Lo sciopero generale appare dunque inevitabile. A meno che non si trovi il modo di ricomporre la situazione. Nel rinnovo del Ccnl c'è di più del semplice aggiornamento delle retribuzioni. Per i lavoratori è il primo documento da cui ripartire per ridare fiato a una sanità a cui si chiede molto e a cui si dà sempre meno.

Regioni e Governo, secondo i sindacati, col loro mutismo stanno riportando in scena per l'ennesima volte il modello di un sistema sanitario medico-centrico, con i 500mila professionisti del comparto a fare da comparse in un mondo che evolve e che chiede loro sempre più responsabilità. Il nodo sono le risorse, i famosi 85 euro che non bastano a coprire quanto è stato perso nelle buste paga degli ultimi anni, figuriamoci se possono essere sufficienti a coprire l'aumento dei carichi di lavoro e delle responsabilità ridisegnate dalle nuove leggi sul rischio clinico. La parte pubblica dovrebbe aprire i cordoni delle borse se si vuole una reale riorganizzazione del lavoro in corsia, con il comparto a reggere quelle funzioni che appaiono ancora troppo diverse da regione a regione. E poi ci sono le deroghe alle famose 11 ore di riposo continuativo previste dalla direttiva dell'Unione Europea, in vigore in Italia dal 25 novembre 2015. Anche su questo punto non si trova l’accordo.

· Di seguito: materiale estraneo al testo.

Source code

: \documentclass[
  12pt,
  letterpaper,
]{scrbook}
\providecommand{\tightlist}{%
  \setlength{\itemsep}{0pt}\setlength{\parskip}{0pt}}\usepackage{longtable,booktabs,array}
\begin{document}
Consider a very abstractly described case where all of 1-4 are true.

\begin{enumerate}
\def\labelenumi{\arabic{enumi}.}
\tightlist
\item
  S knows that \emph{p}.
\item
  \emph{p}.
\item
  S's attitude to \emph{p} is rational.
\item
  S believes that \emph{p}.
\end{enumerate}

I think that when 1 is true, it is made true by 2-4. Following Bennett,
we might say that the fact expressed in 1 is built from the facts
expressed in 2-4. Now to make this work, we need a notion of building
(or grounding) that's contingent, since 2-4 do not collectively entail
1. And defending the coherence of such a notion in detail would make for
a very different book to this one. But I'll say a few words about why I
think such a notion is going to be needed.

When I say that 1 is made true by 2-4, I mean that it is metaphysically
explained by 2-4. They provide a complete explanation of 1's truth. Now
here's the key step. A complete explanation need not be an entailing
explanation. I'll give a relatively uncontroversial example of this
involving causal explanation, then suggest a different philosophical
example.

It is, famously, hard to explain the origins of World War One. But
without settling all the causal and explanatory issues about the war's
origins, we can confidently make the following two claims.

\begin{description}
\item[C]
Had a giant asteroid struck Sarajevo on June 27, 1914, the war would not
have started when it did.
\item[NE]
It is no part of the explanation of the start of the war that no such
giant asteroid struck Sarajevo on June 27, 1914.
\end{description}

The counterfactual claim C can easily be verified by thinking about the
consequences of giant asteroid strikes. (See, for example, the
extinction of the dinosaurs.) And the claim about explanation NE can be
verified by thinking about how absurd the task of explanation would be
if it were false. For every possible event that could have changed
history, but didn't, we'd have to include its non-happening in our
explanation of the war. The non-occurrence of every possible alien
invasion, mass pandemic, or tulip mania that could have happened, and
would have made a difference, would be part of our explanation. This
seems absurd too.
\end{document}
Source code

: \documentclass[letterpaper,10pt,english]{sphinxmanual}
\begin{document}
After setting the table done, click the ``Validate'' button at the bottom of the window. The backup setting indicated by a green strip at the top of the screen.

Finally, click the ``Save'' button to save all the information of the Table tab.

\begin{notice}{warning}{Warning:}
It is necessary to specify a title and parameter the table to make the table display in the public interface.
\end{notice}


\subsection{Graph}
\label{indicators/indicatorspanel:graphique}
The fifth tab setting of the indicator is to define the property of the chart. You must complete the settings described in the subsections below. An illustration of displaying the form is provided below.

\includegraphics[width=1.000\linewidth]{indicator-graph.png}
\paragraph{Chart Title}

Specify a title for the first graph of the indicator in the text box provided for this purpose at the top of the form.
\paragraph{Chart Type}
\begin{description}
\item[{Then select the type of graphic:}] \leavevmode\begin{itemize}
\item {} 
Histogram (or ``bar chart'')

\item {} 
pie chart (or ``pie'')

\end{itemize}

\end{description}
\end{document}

Intanto a fronte di una carenza di 60-70mila infermieri per il nostro Ssn, ce ne sono altri 25mila disoccupati. Così cresce il numero di chi fa le valigie e si trasferisce in Gran Bretagna e Germania, dove gli infermieri italiani sono richiestissimi per il valore tecnico, ma anche «compassionevole» della loro formazione. «Spiace dover organizzare questi trasferimenti, con giovani e ottimi professionisti preparati con le risorse italiane a portare questo know how all'estero. Ma con questa situazione l'emorragia di giovani è inevitabile e continuerà sempre di più - lamenta Antonio De Palma, leader Nursing Up -. Agli infermieri italiani è chiesto sempre di più, per questo vogliamo che il livello di inquadramento passi da D a Ds. È un cammino lungo, ma questo passaggio va fatto».

Infine, i lavoratori chiedono che si riveda il modello organizzativo delle piante organiche, perché i criteri che regolano i carichi di lavoro sono ben lontani dalla realtà della sanità italiana. Una base di partenza potrebbe essere quel decreto Donat Cattin che nel remoto 1988 tracciava un quadro preciso delle dotazioni minime professionali in corsia. Ma era un altro mondo e la volontà politica di fare una grande riforma in questo senso oggi non c’è. La fine della legislatura impone tempi stretti per trovare un accordo sostenibile su un contratto che rischia di diventare una chimera.